Your assignment:
In full and word for word, give the records again.

Dataset entries:
┌────────
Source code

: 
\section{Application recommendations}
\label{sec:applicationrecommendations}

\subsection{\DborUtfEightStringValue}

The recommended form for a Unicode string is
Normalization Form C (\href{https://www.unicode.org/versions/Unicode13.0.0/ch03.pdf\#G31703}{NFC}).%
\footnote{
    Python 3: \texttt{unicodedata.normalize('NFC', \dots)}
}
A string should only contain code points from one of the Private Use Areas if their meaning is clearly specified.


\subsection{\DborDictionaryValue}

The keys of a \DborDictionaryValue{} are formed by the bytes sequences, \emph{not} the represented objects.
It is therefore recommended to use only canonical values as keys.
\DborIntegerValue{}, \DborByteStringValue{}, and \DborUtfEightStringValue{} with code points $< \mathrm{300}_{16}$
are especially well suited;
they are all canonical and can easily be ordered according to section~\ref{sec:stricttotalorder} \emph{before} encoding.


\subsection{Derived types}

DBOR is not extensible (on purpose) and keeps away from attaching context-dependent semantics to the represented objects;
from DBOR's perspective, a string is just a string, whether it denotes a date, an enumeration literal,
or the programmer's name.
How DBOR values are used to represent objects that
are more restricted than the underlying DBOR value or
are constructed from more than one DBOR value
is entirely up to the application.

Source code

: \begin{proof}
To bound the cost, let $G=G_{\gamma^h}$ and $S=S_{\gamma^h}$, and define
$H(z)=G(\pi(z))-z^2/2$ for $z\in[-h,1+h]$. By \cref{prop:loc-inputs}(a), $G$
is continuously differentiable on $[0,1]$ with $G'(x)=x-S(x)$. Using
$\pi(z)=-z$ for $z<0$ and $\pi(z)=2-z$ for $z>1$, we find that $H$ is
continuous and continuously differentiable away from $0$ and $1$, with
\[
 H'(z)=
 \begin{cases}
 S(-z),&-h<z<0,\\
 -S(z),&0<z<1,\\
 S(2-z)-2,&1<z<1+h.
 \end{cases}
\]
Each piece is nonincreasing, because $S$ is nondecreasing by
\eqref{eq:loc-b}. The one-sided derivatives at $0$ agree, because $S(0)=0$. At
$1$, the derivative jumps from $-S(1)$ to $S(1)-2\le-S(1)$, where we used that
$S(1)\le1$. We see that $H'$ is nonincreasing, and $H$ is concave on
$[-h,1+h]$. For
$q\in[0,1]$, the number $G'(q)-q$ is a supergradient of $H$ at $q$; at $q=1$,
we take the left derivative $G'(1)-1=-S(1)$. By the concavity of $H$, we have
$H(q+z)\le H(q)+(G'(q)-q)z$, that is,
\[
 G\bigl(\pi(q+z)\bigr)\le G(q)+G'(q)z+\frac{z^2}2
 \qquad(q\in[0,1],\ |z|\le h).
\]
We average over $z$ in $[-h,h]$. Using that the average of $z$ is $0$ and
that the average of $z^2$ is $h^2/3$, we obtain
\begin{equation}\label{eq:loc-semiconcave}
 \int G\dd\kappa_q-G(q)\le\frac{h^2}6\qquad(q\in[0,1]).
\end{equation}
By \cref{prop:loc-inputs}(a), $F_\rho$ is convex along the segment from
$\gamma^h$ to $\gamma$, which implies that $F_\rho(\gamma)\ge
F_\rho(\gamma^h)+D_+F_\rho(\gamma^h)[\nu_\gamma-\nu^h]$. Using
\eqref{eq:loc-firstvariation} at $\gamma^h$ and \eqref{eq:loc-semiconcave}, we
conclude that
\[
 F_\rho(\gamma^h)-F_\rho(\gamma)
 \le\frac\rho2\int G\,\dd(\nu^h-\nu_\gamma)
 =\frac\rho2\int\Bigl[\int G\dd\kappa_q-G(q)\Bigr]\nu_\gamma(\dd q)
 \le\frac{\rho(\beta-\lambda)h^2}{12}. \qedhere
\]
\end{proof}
└────────
Exercise answer:
Source code

: 
\section{Application recommendations}
\label{sec:applicationrecommendations}

\subsection{\DborUtfEightStringValue}

The recommended form for a Unicode string is
Normalization Form C (\href{https://www.unicode.org/versions/Unicode13.0.0/ch03.pdf\#G31703}{NFC}).%
\footnote{
    Python 3: \texttt{unicodedata.normalize('NFC', \dots)}
}
A string should only contain code points from one of the Private Use Areas if their meaning is clearly specified.


\subsection{\DborDictionaryValue}

The keys of a \DborDictionaryValue{} are formed by the bytes sequences, \emph{not} the represented objects.
It is therefore recommended to use only canonical values as keys.
\DborIntegerValue{}, \DborByteStringValue{}, and \DborUtfEightStringValue{} with code points $< \mathrm{300}_{16}$
are especially well suited;
they are all canonical and can easily be ordered according to section~\ref{sec:stricttotalorder} \emph{before} encoding.


\subsection{Derived types}

DBOR is not extensible (on purpose) and keeps away from attaching context-dependent semantics to the represented objects;
from DBOR's perspective, a string is just a string, whether it denotes a date, an enumeration literal,
or the programmer's name.
How DBOR values are used to represent objects that
are more restricted than the underlying DBOR value or
are constructed from more than one DBOR value
is entirely up to the application.

Source code

: \begin{proof}
To bound the cost, let $G=G_{\gamma^h}$ and $S=S_{\gamma^h}$, and define
$H(z)=G(\pi(z))-z^2/2$ for $z\in[-h,1+h]$. By \cref{prop:loc-inputs}(a), $G$
is continuously differentiable on $[0,1]$ with $G'(x)=x-S(x)$. Using
$\pi(z)=-z$ for $z<0$ and $\pi(z)=2-z$ for $z>1$, we find that $H$ is
continuous and continuously differentiable away from $0$ and $1$, with
\[
 H'(z)=
 \begin{cases}
 S(-z),&-h<z<0,\\
 -S(z),&0<z<1,\\
 S(2-z)-2,&1<z<1+h.
 \end{cases}
\]
Each piece is nonincreasing, because $S$ is nondecreasing by
\eqref{eq:loc-b}. The one-sided derivatives at $0$ agree, because $S(0)=0$. At
$1$, the derivative jumps from $-S(1)$ to $S(1)-2\le-S(1)$, where we used that
$S(1)\le1$. We see that $H'$ is nonincreasing, and $H$ is concave on
$[-h,1+h]$. For
$q\in[0,1]$, the number $G'(q)-q$ is a supergradient of $H$ at $q$; at $q=1$,
we take the left derivative $G'(1)-1=-S(1)$. By the concavity of $H$, we have
$H(q+z)\le H(q)+(G'(q)-q)z$, that is,
\[
 G\bigl(\pi(q+z)\bigr)\le G(q)+G'(q)z+\frac{z^2}2
 \qquad(q\in[0,1],\ |z|\le h).
\]
We average over $z$ in $[-h,h]$. Using that the average of $z$ is $0$ and
that the average of $z^2$ is $h^2/3$, we obtain
\begin{equation}\label{eq:loc-semiconcave}
 \int G\dd\kappa_q-G(q)\le\frac{h^2}6\qquad(q\in[0,1]).
\end{equation}
By \cref{prop:loc-inputs}(a), $F_\rho$ is convex along the segment from
$\gamma^h$ to $\gamma$, which implies that $F_\rho(\gamma)\ge
F_\rho(\gamma^h)+D_+F_\rho(\gamma^h)[\nu_\gamma-\nu^h]$. Using
\eqref{eq:loc-firstvariation} at $\gamma^h$ and \eqref{eq:loc-semiconcave}, we
conclude that
\[
 F_\rho(\gamma^h)-F_\rho(\gamma)
 \le\frac\rho2\int G\,\dd(\nu^h-\nu_\gamma)
 =\frac\rho2\int\Bigl[\int G\dd\kappa_q-G(q)\Bigr]\nu_\gamma(\dd q)
 \le\frac{\rho(\beta-\lambda)h^2}{12}. \qedhere
\]
\end{proof}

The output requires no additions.